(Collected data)
== == ==
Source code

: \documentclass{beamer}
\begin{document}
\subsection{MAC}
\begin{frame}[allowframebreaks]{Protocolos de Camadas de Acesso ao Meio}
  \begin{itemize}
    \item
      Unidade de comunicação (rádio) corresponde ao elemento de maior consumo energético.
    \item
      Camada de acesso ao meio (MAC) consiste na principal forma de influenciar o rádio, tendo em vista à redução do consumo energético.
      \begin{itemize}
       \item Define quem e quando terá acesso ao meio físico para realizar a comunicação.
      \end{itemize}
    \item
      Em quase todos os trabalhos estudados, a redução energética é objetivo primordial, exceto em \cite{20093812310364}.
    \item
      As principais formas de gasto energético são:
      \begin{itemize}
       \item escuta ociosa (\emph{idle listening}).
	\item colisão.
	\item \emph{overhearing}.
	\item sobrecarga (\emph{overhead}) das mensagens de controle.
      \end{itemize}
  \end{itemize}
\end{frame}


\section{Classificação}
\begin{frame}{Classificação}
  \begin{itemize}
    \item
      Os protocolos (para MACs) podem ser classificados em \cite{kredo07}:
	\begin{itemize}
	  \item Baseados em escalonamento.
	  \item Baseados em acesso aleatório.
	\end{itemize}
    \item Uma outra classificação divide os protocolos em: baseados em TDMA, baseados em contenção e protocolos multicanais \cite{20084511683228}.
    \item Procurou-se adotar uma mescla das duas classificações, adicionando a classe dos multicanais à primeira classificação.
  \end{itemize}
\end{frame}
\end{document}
== == ==
### Work task
For the word "cite", show every line of the entries that holds it.

### Your response
      Em quase todos os trabalhos estudados, a redução energética é objetivo primordial, exceto em \cite{20093812310364}.
      Os protocolos (para MACs) podem ser classificados em \cite{kredo07}:
    \item Uma outra classificação divide os protocolos em: baseados em TDMA, baseados em contenção e protocolos multicanais \cite{20084511683228}.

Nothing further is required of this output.